The Fed's "Quantitative Easing" is now basically defunct, with about $6 billion left out of the original $300. Of course the scam of buying Fannie and Freddie Paper (even though it is not full-faith-and-credit, as I have noted repeatedly) will continue through the first quarter of next year.
But there looms a larger and more immediate problem for Treasury - their incessant "rolling down the curve" activity over the last few years has led to some real trouble, although Treasury has started to recognize this issue. Currently average maturity is approximately 50 months (down from 70 months in 2000) and is starting to edge back upward.
But this belies the underlying reality - all of the debt, on average, must be rolled every four years, or about $3 trillion a year that must be rolled over PLUS net issuance!

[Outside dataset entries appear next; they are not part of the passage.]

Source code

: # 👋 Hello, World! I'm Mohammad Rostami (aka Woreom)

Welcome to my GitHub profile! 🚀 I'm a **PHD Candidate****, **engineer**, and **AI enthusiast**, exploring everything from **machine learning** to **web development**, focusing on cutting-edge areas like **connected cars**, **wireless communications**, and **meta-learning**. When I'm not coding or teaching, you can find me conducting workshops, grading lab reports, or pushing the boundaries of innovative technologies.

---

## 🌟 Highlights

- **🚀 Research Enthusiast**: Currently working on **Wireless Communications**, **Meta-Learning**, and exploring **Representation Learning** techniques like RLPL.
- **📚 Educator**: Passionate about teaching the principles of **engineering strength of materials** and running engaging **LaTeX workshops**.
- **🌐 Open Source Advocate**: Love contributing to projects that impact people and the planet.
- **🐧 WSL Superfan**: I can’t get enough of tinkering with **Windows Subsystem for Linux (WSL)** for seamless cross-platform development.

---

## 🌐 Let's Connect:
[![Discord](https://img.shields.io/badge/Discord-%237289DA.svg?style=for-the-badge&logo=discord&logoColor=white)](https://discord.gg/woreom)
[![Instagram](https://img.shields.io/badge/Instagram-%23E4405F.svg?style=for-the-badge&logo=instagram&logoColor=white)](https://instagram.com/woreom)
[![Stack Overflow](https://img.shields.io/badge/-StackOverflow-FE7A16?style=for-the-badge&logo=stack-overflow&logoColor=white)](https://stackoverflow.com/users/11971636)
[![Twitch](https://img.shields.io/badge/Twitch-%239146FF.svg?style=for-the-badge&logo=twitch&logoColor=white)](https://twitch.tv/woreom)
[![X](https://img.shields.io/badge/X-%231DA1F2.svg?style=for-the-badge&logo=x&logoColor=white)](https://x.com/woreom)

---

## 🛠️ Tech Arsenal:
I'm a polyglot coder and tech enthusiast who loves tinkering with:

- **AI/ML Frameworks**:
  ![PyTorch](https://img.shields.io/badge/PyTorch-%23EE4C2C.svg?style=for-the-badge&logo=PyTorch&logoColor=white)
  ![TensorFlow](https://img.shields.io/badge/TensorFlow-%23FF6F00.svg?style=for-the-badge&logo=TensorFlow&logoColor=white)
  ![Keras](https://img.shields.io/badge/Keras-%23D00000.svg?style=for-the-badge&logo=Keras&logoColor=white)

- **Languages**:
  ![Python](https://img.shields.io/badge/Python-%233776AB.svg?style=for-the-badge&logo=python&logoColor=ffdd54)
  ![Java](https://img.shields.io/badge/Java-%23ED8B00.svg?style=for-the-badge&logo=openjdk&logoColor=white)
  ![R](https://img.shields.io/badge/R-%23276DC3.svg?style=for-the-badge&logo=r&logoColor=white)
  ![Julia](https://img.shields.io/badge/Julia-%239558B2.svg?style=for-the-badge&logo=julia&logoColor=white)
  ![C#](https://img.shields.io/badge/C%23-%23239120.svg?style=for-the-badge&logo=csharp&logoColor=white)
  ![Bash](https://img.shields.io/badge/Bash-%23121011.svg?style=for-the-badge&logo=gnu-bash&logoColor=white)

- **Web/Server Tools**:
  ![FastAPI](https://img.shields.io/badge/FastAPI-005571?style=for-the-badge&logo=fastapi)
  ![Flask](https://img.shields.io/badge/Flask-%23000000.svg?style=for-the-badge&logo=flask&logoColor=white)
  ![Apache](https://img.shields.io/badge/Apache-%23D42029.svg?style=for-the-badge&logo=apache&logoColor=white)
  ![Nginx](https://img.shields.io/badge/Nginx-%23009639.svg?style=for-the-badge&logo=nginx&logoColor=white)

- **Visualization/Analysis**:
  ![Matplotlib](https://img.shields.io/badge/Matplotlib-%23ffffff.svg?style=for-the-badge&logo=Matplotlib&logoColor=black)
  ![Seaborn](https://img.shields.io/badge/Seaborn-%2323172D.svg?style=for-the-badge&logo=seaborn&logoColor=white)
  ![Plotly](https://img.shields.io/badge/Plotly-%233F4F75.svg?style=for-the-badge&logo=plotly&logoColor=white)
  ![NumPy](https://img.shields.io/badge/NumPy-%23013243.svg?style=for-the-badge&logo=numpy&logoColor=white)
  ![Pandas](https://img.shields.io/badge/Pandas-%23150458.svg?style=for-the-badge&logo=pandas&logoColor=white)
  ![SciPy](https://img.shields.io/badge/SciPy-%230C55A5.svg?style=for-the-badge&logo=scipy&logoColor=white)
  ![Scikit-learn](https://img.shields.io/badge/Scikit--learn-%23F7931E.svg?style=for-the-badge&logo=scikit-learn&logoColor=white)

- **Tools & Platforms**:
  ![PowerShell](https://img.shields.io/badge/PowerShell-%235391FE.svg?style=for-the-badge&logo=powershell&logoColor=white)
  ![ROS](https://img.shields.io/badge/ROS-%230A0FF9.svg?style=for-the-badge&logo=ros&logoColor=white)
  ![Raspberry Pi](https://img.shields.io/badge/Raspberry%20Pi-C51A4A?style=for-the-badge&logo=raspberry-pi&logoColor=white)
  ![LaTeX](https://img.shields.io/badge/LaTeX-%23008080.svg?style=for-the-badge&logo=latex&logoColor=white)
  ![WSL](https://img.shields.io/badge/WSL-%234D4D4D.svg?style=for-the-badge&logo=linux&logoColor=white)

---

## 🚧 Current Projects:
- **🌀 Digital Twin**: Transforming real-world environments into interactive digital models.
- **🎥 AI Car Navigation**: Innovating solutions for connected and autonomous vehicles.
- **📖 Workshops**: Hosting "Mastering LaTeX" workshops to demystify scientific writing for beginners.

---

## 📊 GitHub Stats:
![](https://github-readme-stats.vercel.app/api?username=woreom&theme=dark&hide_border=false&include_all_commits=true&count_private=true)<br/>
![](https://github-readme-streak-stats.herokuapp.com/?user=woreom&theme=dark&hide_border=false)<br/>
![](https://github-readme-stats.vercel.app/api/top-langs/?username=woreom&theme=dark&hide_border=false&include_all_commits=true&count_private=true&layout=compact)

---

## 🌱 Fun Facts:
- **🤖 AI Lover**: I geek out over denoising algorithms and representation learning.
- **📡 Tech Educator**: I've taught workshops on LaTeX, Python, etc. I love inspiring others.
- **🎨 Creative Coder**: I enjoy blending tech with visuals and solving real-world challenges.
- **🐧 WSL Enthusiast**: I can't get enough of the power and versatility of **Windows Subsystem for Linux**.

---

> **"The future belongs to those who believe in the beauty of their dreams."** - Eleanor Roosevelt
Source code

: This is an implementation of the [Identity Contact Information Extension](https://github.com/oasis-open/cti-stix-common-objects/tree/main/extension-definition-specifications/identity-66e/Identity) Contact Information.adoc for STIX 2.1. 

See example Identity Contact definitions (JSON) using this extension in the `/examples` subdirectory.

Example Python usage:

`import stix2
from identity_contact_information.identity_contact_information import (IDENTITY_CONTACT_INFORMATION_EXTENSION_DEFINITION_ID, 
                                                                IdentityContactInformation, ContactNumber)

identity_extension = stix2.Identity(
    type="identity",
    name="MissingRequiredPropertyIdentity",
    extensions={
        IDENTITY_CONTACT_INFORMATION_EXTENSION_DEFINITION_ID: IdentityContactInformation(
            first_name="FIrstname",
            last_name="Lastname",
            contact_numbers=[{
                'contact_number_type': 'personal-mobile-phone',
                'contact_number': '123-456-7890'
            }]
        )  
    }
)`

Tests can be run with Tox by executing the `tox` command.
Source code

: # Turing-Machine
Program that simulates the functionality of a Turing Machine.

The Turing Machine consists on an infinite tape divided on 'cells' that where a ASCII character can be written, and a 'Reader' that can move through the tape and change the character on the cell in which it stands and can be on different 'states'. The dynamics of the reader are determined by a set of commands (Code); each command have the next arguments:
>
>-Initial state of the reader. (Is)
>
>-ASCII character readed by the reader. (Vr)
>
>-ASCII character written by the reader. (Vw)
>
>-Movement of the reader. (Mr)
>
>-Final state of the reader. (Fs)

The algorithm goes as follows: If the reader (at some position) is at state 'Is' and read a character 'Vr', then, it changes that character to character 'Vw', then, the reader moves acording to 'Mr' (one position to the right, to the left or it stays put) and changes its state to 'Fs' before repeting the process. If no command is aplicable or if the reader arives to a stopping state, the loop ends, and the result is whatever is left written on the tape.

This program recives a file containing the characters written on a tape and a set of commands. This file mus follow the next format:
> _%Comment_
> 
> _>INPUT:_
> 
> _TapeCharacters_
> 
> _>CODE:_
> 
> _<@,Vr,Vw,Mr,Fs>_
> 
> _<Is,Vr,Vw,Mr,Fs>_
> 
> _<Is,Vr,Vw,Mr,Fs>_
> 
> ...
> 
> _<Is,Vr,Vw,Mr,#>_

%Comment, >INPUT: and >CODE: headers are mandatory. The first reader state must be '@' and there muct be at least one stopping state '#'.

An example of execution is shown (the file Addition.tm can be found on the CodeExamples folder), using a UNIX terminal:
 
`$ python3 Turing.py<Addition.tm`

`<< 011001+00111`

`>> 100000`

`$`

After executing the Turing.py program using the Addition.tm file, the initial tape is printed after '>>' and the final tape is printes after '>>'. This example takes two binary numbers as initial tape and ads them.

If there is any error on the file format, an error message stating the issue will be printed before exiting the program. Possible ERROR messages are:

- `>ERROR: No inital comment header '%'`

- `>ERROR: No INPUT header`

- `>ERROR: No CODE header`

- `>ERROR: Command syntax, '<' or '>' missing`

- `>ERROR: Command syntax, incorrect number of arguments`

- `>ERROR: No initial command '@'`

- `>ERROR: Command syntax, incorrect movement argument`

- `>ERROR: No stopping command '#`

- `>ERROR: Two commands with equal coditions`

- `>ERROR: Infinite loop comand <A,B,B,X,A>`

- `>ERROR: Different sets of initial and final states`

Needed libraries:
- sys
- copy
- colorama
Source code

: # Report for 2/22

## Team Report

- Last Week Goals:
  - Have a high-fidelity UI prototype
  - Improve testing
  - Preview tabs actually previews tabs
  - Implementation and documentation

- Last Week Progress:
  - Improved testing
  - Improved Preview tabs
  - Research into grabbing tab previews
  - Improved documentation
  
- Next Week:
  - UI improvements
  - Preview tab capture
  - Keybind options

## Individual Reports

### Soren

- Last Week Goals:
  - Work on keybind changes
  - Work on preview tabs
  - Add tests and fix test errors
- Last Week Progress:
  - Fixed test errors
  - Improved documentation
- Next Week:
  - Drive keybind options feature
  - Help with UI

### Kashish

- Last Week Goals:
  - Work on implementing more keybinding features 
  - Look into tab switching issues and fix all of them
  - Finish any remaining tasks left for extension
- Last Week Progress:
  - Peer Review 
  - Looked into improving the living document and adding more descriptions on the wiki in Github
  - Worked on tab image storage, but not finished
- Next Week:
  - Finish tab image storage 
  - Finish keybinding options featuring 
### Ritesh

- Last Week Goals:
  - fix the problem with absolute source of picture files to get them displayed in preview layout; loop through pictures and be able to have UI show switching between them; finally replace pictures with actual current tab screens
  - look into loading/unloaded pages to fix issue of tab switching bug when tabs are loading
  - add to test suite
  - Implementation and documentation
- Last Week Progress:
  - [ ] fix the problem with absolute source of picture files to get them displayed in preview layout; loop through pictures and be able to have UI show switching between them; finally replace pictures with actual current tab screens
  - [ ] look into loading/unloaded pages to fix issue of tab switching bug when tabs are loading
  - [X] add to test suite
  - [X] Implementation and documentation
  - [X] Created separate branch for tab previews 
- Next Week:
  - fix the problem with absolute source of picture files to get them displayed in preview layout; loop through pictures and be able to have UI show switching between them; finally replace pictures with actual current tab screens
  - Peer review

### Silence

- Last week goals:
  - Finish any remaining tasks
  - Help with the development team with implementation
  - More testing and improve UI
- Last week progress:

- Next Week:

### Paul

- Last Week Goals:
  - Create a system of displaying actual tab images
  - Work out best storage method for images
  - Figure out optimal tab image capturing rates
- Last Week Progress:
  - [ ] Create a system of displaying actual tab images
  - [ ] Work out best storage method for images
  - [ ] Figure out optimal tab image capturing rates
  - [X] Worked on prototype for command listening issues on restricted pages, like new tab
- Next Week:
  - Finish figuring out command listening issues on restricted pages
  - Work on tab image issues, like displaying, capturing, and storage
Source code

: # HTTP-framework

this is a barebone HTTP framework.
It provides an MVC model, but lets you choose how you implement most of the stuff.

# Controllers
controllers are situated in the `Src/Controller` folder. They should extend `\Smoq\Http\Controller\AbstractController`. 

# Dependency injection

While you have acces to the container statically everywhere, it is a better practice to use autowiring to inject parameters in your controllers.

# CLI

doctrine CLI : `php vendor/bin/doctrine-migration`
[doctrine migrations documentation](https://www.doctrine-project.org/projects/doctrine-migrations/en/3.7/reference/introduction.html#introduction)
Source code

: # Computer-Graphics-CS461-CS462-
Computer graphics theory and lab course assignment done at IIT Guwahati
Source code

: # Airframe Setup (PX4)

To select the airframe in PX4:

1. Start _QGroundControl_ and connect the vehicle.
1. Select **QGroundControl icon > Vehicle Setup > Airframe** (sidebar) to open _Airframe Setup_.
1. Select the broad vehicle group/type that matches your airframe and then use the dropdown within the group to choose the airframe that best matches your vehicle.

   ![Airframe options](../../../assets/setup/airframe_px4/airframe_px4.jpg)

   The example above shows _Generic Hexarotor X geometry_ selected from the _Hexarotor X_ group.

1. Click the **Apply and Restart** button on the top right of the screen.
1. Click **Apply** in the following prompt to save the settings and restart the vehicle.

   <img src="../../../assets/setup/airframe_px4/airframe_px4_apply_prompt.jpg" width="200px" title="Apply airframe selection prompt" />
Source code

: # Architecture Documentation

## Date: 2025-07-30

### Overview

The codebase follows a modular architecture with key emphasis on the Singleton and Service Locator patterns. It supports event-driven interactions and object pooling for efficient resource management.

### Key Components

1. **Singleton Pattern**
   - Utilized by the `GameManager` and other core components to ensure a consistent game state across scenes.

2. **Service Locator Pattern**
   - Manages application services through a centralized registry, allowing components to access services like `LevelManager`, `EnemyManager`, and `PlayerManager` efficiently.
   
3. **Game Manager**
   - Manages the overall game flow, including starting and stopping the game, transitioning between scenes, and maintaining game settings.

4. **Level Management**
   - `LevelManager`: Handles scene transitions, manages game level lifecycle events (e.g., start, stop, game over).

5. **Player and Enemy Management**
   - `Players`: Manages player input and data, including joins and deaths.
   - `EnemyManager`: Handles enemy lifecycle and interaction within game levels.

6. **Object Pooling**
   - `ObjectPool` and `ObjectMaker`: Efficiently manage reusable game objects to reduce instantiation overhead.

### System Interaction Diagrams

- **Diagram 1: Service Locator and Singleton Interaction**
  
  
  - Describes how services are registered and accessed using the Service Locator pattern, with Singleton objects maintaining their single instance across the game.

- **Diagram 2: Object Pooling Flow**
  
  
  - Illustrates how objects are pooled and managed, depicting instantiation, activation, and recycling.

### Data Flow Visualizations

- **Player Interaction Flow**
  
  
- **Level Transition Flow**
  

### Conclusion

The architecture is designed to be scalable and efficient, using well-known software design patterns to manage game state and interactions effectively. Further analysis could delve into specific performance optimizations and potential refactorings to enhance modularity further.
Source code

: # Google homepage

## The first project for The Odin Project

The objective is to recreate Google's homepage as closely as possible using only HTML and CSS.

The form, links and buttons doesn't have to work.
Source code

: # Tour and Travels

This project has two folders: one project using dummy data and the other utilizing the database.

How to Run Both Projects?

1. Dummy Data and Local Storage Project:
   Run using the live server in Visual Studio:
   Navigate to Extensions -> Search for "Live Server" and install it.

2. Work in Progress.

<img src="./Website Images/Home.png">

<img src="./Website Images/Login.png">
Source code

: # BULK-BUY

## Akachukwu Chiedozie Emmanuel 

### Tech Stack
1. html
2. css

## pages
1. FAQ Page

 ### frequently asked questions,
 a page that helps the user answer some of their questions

How Treasury thinks they will be able to continue to do this on "favorable" terms is simply beyond comprehension. Indeed, I'd go so far as to suggest that it is highly likely that there is only one way to avoid a major coupon spike upward - intentionally crash the stock market, just as was done last fall.
And do not be confused about the consequences of a coupon spike - something as "mere" as a 2% increase in the average interest rate on Treasury debt could result in a near-doubling of interest owed, sticking more than $300 billion of additional red ink into the budget instantly. That in turn could result in a perception of inability to pay which in turn could provoke another coupon spike! This ends the same way it does if you miss a credit card payment.....
Nobody likes to talk about the insane amount of interference between Treasury, The Fed and the equity markets, but to deny it is present is to deny reality - liquidity games played at "critical" times in the market in order to get a desired outcome from Congress or the marketplace.
Nobody has called Bernanke to account over that, just as they won't this time around. Today these machinations are better-hidden due to the alphabet soup that The Fed and Treasury are maintaining - but hiding something doesn't mean that the effect doesn't happen, it just makes anticipating the effect harder.
Unless, of course, you're one of the chosen few who is tipped off in advance (cough-goldman-cough), as John Crudele (and I) have documented repeatedly.
The problem with all of this is of course timing and the madness of crowds. The "get up and dance while the music is playing" meme is back out in force, with mutual fund managers now chasing returns lest they be fired for not being invested. This is the perversion of Fraud Street writ large, as what happened last month or quarter is of no relevance to what is going to happen next quarter. All prospectuses contain "past performance is no guarantee of future results", but what is a foregone conclusion is that while past performance may not guarantee future results it is a certainty that fund managers will chase past performance and thus, when mean-reversion happens, under-perform the market.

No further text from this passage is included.